Between the 2016 and 2021 census, the Coast’s net population surged by 48,174 people.

“It’s huge and it’s scary,” Mr Cayley told SCN.

“The other scary factor is that if we didn’t have a rental crisis today, it’s likely we would in the next five to 10 years. But we’re starting with one of the worst crises in the country.

“We are in the infancy of … the wave of people who want to come here.”

The current rental squeeze has been fuelled by many investors selling rental properties to capitalise on the red-hot market, and these being snapped up by owner-occupiers.

Sunshine Coast News also has previously reported that those with no kids, no pets and cash to burn after selling their homes for big money, are pushing others out to win “rental Lotto”. Some are offering $100 a week over the advertised rent, or paying a year up-front.

Median rents for a three-bedroom house in the April-June quarter were $560 in Caloundra (pictured below), $630 in Maroochydore and $850 in Noosa and waiting lists are huge.

Mr Cayley has been warning for the past 10 years about a looming housing shortage caused by a lack of new stock being built and the skyrocketing population.

But he said there was “no joy” in being vindicated by the numbers.

Mal Cayley.

Instead, Mr Cayley is planning to launch an initiative with the purpose of “getting people off the streets and into homes”.

Called the H.E.U.S Initiative (pronounced ‘House’) – a Home for Everyone Under the Sun, the movement would involve all levels of government and community and campaign for decisions that could help end the homelessness crisis.

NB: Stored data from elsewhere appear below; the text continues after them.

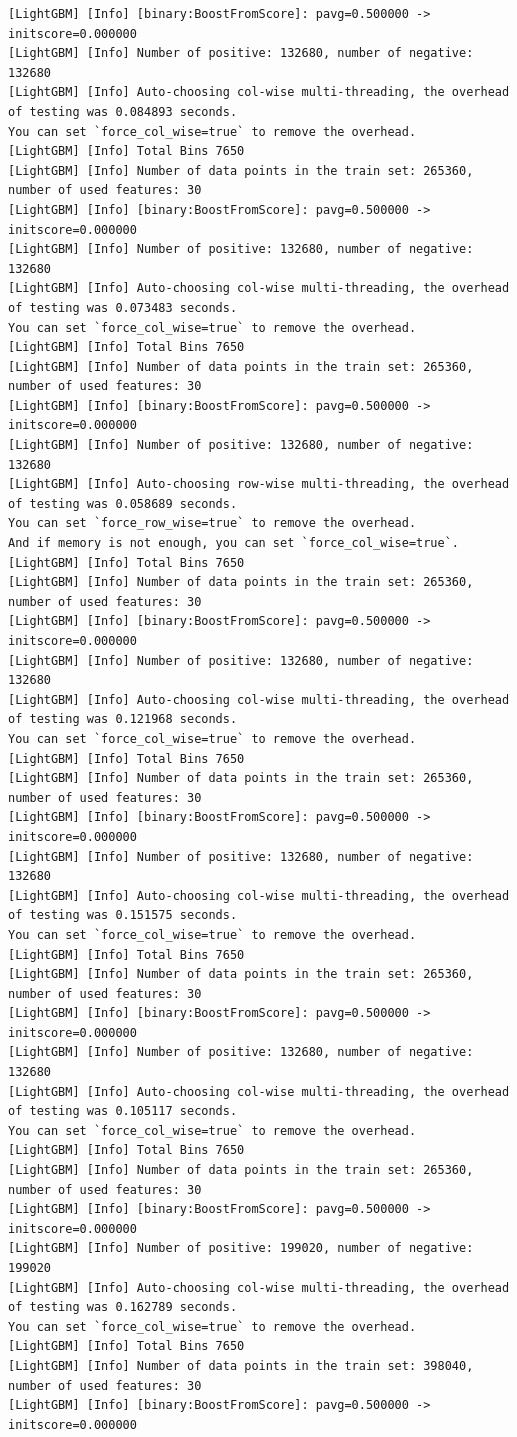 \documentclass[
  letterpaper,
  DIV=11,
  numbers=noendperiod]{scrartcl}
\begin{document}
\begin{verbatim}
[LightGBM] [Info] [binary:BoostFromScore]: pavg=0.500000 -> initscore=0.000000
[LightGBM] [Info] Number of positive: 132680, number of negative: 132680
[LightGBM] [Info] Auto-choosing col-wise multi-threading, the overhead of testing was 0.084893 seconds.
You can set `force_col_wise=true` to remove the overhead.
[LightGBM] [Info] Total Bins 7650
[LightGBM] [Info] Number of data points in the train set: 265360, number of used features: 30
[LightGBM] [Info] [binary:BoostFromScore]: pavg=0.500000 -> initscore=0.000000
[LightGBM] [Info] Number of positive: 132680, number of negative: 132680
[LightGBM] [Info] Auto-choosing col-wise multi-threading, the overhead of testing was 0.073483 seconds.
You can set `force_col_wise=true` to remove the overhead.
[LightGBM] [Info] Total Bins 7650
[LightGBM] [Info] Number of data points in the train set: 265360, number of used features: 30
[LightGBM] [Info] [binary:BoostFromScore]: pavg=0.500000 -> initscore=0.000000
[LightGBM] [Info] Number of positive: 132680, number of negative: 132680
[LightGBM] [Info] Auto-choosing row-wise multi-threading, the overhead of testing was 0.058689 seconds.
You can set `force_row_wise=true` to remove the overhead.
And if memory is not enough, you can set `force_col_wise=true`.
[LightGBM] [Info] Total Bins 7650
[LightGBM] [Info] Number of data points in the train set: 265360, number of used features: 30
[LightGBM] [Info] [binary:BoostFromScore]: pavg=0.500000 -> initscore=0.000000
[LightGBM] [Info] Number of positive: 132680, number of negative: 132680
[LightGBM] [Info] Auto-choosing col-wise multi-threading, the overhead of testing was 0.121968 seconds.
You can set `force_col_wise=true` to remove the overhead.
[LightGBM] [Info] Total Bins 7650
[LightGBM] [Info] Number of data points in the train set: 265360, number of used features: 30
[LightGBM] [Info] [binary:BoostFromScore]: pavg=0.500000 -> initscore=0.000000
[LightGBM] [Info] Number of positive: 132680, number of negative: 132680
[LightGBM] [Info] Auto-choosing col-wise multi-threading, the overhead of testing was 0.151575 seconds.
You can set `force_col_wise=true` to remove the overhead.
[LightGBM] [Info] Total Bins 7650
[LightGBM] [Info] Number of data points in the train set: 265360, number of used features: 30
[LightGBM] [Info] [binary:BoostFromScore]: pavg=0.500000 -> initscore=0.000000
[LightGBM] [Info] Number of positive: 132680, number of negative: 132680
[LightGBM] [Info] Auto-choosing col-wise multi-threading, the overhead of testing was 0.105117 seconds.
You can set `force_col_wise=true` to remove the overhead.
[LightGBM] [Info] Total Bins 7650
[LightGBM] [Info] Number of data points in the train set: 265360, number of used features: 30
[LightGBM] [Info] [binary:BoostFromScore]: pavg=0.500000 -> initscore=0.000000
[LightGBM] [Info] Number of positive: 199020, number of negative: 199020
[LightGBM] [Info] Auto-choosing col-wise multi-threading, the overhead of testing was 0.162789 seconds.
You can set `force_col_wise=true` to remove the overhead.
[LightGBM] [Info] Total Bins 7650
[LightGBM] [Info] Number of data points in the train set: 398040, number of used features: 30
[LightGBM] [Info] [binary:BoostFromScore]: pavg=0.500000 -> initscore=0.000000


\end{verbatim}
\end{document}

Mr Cayley said at the moment there was no unified voice on the issue and people were “we’re running around in circles not knowing what to do”.

“I want everyone in the community to be a part of it,” he said.

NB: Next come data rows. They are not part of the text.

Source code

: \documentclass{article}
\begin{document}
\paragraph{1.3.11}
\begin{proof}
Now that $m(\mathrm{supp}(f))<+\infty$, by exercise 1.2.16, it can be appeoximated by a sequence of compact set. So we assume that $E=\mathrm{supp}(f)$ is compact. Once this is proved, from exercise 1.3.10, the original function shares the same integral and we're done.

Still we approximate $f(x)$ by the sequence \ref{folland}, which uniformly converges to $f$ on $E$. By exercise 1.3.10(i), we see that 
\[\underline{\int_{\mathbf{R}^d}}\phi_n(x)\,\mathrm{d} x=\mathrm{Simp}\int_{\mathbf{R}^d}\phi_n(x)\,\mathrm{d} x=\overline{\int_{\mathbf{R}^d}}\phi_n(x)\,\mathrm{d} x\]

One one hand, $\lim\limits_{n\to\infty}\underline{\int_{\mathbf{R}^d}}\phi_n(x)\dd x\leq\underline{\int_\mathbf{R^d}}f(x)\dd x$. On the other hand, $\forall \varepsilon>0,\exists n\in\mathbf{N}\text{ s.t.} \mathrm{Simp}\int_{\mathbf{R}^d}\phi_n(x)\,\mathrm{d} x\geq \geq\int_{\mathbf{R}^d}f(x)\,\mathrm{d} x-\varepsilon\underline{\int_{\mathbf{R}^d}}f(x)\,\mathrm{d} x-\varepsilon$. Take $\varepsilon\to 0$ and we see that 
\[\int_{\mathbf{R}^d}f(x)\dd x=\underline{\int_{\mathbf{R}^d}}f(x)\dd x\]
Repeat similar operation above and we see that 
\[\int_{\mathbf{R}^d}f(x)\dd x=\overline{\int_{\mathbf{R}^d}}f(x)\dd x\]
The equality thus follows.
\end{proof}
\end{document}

Mr Cayley said the biggest problem contributing to the housing shortage was a lack of supply.

Between the 2016 and 2021 ABS censuses, the Coast lost 3478 properties from rentals to owner-occupiers.

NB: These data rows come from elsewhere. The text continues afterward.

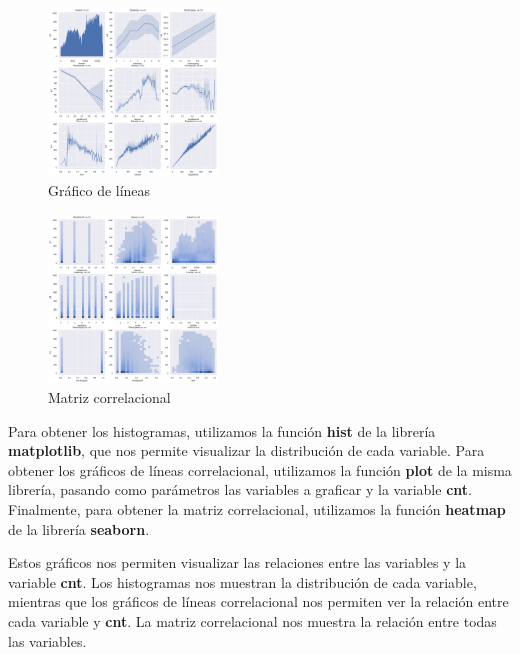 \documentclass{wsdcr}
\begin{document}
\begin{figure}[h]
    \centering
    \includegraphics[width=0.4\textwidth]{charts/line-charts.png}
    \caption{Gráfico de líneas}
    \label{fig:linecharts}
\end{figure}

\begin{figure}[h]
    \centering
    \includegraphics[width=0.4\textwidth]{charts/correlational-matrix.png}
    \caption{Matriz correlacional}
    \label{fig:correlationmatrix}
\end{figure}

Para obtener los histogramas, utilizamos la función \textbf{hist} de la librería \textbf{matplotlib}, que nos permite visualizar la distribución de cada variable. Para obtener los gráficos de líneas correlacional, utilizamos la función \textbf{plot} de la misma librería, pasando como parámetros las variables a graficar y la variable \textbf{cnt}. Finalmente, para obtener la matriz correlacional, utilizamos la función \textbf{heatmap} de la librería \textbf{seaborn}.

Estos gráficos nos permiten visualizar las relaciones entre las variables y la variable \textbf{cnt}. Los histogramas nos muestran la distribución de cada variable, mientras que los gráficos de líneas correlacional nos permiten ver la relación entre cada variable y \textbf{cnt}. La matriz correlacional nos muestra la relación entre todas las variables.
\end{document}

Mr Cayley said the hot housing market had contributed to more investors selling their properties for high returns.

But the properties were being bought by owner-occupiers, in particular Generation X which was flush with money (with many earning more than $2000/week).

While around two-thirds of homes for sale were investment properties, Mr Cayley said only half were coming back in as investments.

Mr Cayley said a key solution was to meet the demand with more supply, but even that would barely make an impact because of how far behind the Coast was.

“We need a dramatic and pivotal change and to fast-track supply,” he said.

“Even if we built 4000 homes in the next 12 months we would still have a growing undersupply of properties and rental properties — it will still take 5 to 10 years to get equilibrium,” he said.

“The solution is start doing everything we can to increase supply.

“But it needs a detailed immediate and long-term plan that includes all governments and community and we are building to that now.”

However, Mr Cayley’s push for more housing and higher density may prove controversial in a region known for its vocal anti-development groups.

Emeritus Professor Peter Spearritt, from the University of Queensland, has previously pointed out the risk of losing the Coast’s character with higher-density living.

Mr Cayley said part of his new initiative would be to drive greater awareness about the problem so the Coast could work together for solutions.